■ **YOUR INSTRUCTIONS**: Throughout the records below, find each line holding "通过配置" and copy it.
STORED DATA: Begin
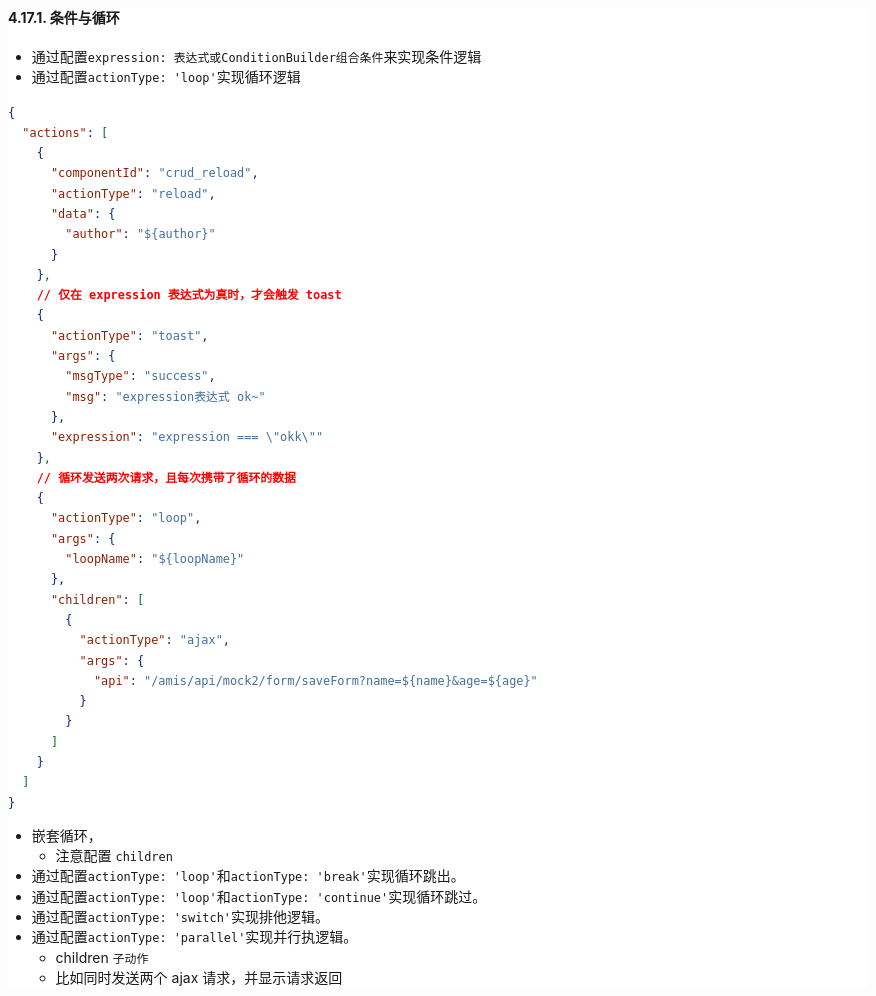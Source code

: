 #### 4.17.1. 条件与循环

- 通过配置`expression: 表达式或ConditionBuilder组合条件`来实现条件逻辑
- 通过配置`actionType: 'loop'`实现循环逻辑

```json
{
  "actions": [
    {
      "componentId": "crud_reload",
      "actionType": "reload",
      "data": {
        "author": "${author}"
      }
    },
    // 仅在 expression 表达式为真时，才会触发 toast
    {
      "actionType": "toast",
      "args": {
        "msgType": "success",
        "msg": "expression表达式 ok~"
      },
      "expression": "expression === \"okk\""
    },
    // 循环发送两次请求，且每次携带了循环的数据
    {
      "actionType": "loop",
      "args": {
        "loopName": "${loopName}"
      },
      "children": [
        {
          "actionType": "ajax",
          "args": {
            "api": "/amis/api/mock2/form/saveForm?name=${name}&age=${age}"
          }
        }
      ]
    }
  ]
}

```

- 嵌套循环，
	- 注意配置 `children`
- 通过配置`actionType: 'loop'`和`actionType: 'break'`实现循环跳出。
- 通过配置`actionType: 'loop'`和`actionType: 'continue'`实现循环跳过。
- 通过配置`actionType: 'switch'`实现排他逻辑。
- 通过配置`actionType: 'parallel'`实现并行执逻辑。
	- children `子动作`
	- 比如同时发送两个 ajax 请求，并显示请求返回
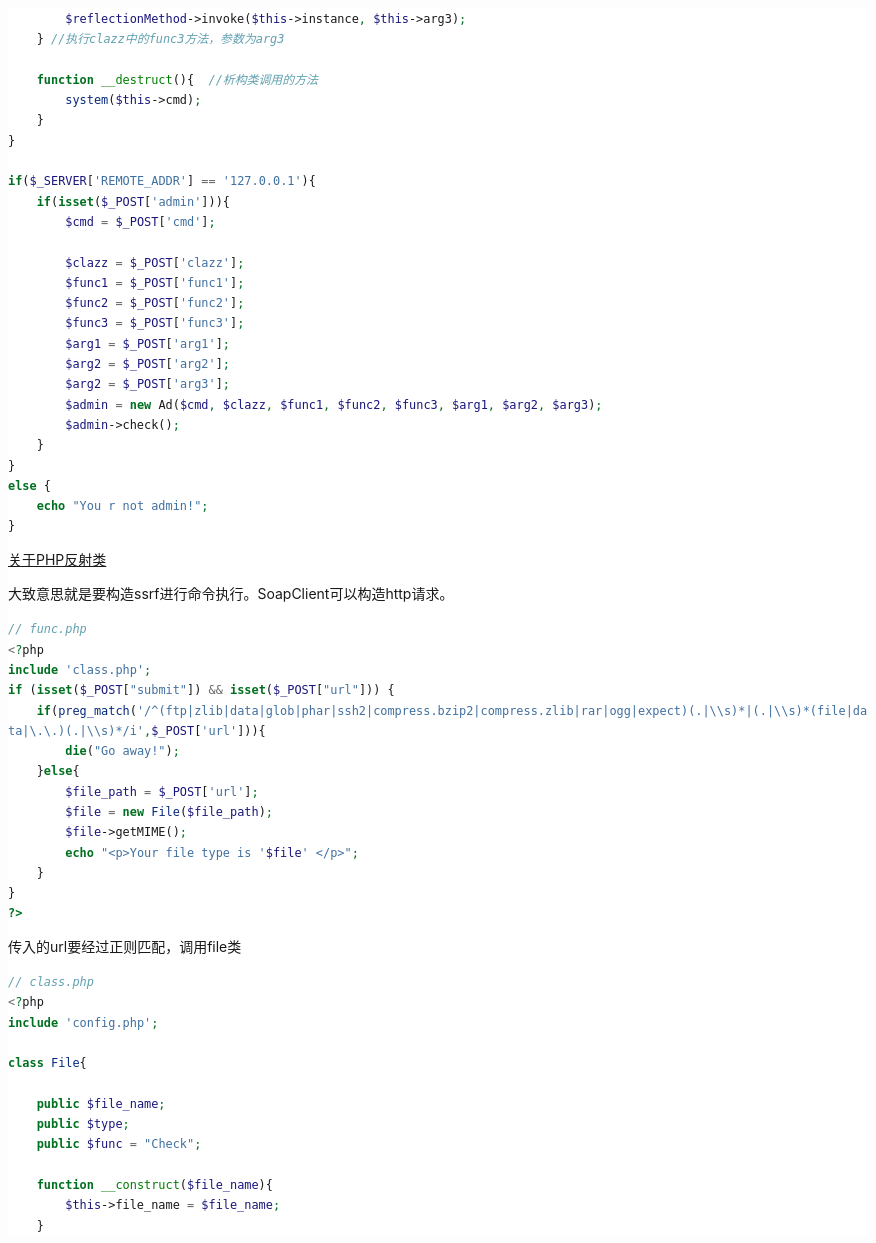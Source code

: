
 ```php
        $reflectionMethod->invoke($this->instance, $this->arg3);
    } //执行clazz中的func3方法，参数为arg3

    function __destruct(){  //析构类调用的方法
        system($this->cmd);
    }
}

if($_SERVER['REMOTE_ADDR'] == '127.0.0.1'){
    if(isset($_POST['admin'])){
        $cmd = $_POST['cmd'];

        $clazz = $_POST['clazz'];
        $func1 = $_POST['func1'];
        $func2 = $_POST['func2'];
        $func3 = $_POST['func3'];
        $arg1 = $_POST['arg1'];
        $arg2 = $_POST['arg2'];
        $arg2 = $_POST['arg3'];
        $admin = new Ad($cmd, $clazz, $func1, $func2, $func3, $arg1, $arg2, $arg3);
        $admin->check();
    }
}
else {
    echo "You r not admin!";
}
```

[关于PHP反射类](https://www.jianshu.com/p/d02cbde1cdd7)

大致意思就是要构造ssrf进行命令执行。SoapClient可以构造http请求。

```php
// func.php
<?php
include 'class.php';
if (isset($_POST["submit"]) && isset($_POST["url"])) {
    if(preg_match('/^(ftp|zlib|data|glob|phar|ssh2|compress.bzip2|compress.zlib|rar|ogg|expect)(.|\\s)*|(.|\\s)*(file|data|\.\.)(.|\\s)*/i',$_POST['url'])){  
        die("Go away!");
    }else{
        $file_path = $_POST['url'];
        $file = new File($file_path);
        $file->getMIME();
        echo "<p>Your file type is '$file' </p>";
    }
}
?>
```
传入的url要经过正则匹配，调用file类
```php
// class.php
<?php
include 'config.php';

class File{

    public $file_name;
    public $type;
    public $func = "Check";

    function __construct($file_name){
        $this->file_name = $file_name;
    }

```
STORED DATA: End
■ **RESPONSE FOR THIS EXERCISE**:
- 通过配置`expression: 表达式或ConditionBuilder组合条件`来实现条件逻辑
- 通过配置`actionType: 'loop'`实现循环逻辑
- 通过配置`actionType: 'loop'`和`actionType: 'break'`实现循环跳出。
- 通过配置`actionType: 'loop'`和`actionType: 'continue'`实现循环跳过。
- 通过配置`actionType: 'switch'`实现排他逻辑。
- 通过配置`actionType: 'parallel'`实现并行执逻辑。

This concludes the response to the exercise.